Only one number is wanted: the count of lines in the records below that hold the word "texttt".

DATA SHOWN section start

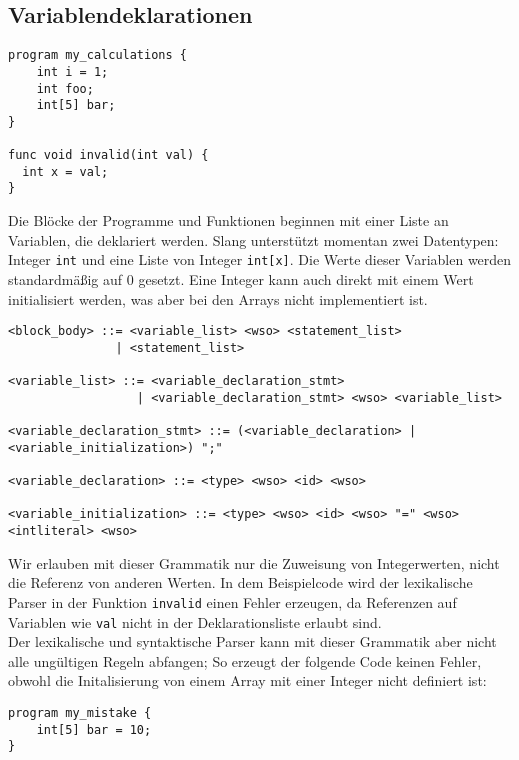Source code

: \subsection{Variablendeklarationen}

\begin{lstlisting}
program my_calculations {
    int i = 1;
    int foo;
    int[5] bar;
}

func void invalid(int val) {
  int x = val;
}
\end{lstlisting}

Die Blöcke der Programme und Funktionen beginnen mit einer Liste an Variablen, die deklariert werden.
Slang unterstützt momentan zwei Datentypen: Integer \texttt{int} und eine Liste von Integer \texttt{int[x]}.
Die Werte dieser Variablen werden standardmäßig auf 0 gesetzt.
Eine Integer kann auch direkt mit einem Wert initialisiert werden, was aber bei den Arrays nicht implementiert ist.\\

\begin{lstlisting}
<block_body> ::= <variable_list> <wso> <statement_list>
               | <statement_list>

<variable_list> ::= <variable_declaration_stmt>
                  | <variable_declaration_stmt> <wso> <variable_list>

<variable_declaration_stmt> ::= (<variable_declaration> | <variable_initialization>) ";"

<variable_declaration> ::= <type> <wso> <id> <wso>

<variable_initialization> ::= <type> <wso> <id> <wso> "=" <wso> <intliteral> <wso>
\end{lstlisting}

Wir erlauben mit dieser Grammatik nur die Zuweisung von Integerwerten, nicht die Referenz von anderen Werten.
In dem Beispielcode wird der lexikalische Parser in der Funktion \texttt{invalid} einen Fehler erzeugen, da Referenzen auf Variablen wie \texttt{val} nicht in der Deklarationsliste erlaubt sind.\\

Der lexikalische und syntaktische Parser kann mit dieser Grammatik aber nicht alle ungültigen Regeln abfangen;
So erzeugt der folgende Code keinen Fehler, obwohl die Initalisierung von einem Array mit einer Integer nicht definiert ist:\\

\begin{lstlisting}
program my_mistake {
    int[5] bar = 10;
}
\end{lstlisting}

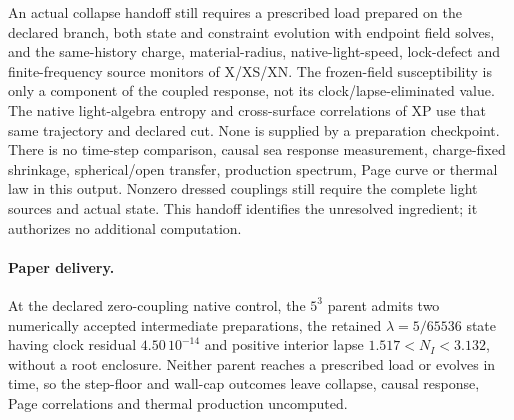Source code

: \documentclass[11pt]{article}
\begin{document}
An actual collapse handoff still requires a prescribed
load prepared on the declared branch, both state and
constraint evolution with endpoint field solves, and the
same-history charge, material-radius, native-light-speed,
lock-defect and finite-frequency source monitors of X/XS/XN.
The frozen-field susceptibility is only a component of
the coupled response, not its clock/lapse-eliminated value.
The native light-algebra entropy and cross-surface
correlations of XP use that same trajectory and declared
cut.  None is supplied by a preparation checkpoint.
There is no time-step comparison, causal sea response
measurement, charge-fixed shrinkage, spherical/open
transfer, production spectrum, Page curve or thermal
law in this output.  Nonzero dressed couplings still
require the complete light sources and actual state.
This handoff identifies the unresolved ingredient;
it authorizes no additional computation.

\paragraph{Paper delivery.}
At the declared zero-coupling native control, the $5^3$ parent
admits two numerically accepted intermediate preparations,
the retained $\lambda=5/65536$ state having clock residual
$4.50\,10^{-14}$ and positive interior lapse
$1.517<N_I<3.132$, without a root enclosure.
Neither parent reaches a prescribed load or evolves in time,
so the step-floor and wall-cap outcomes leave collapse,
causal response, Page correlations and thermal production
uncomputed.
\end{document}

DATA SHOWN section end

● EXERCISE ANSWER:
2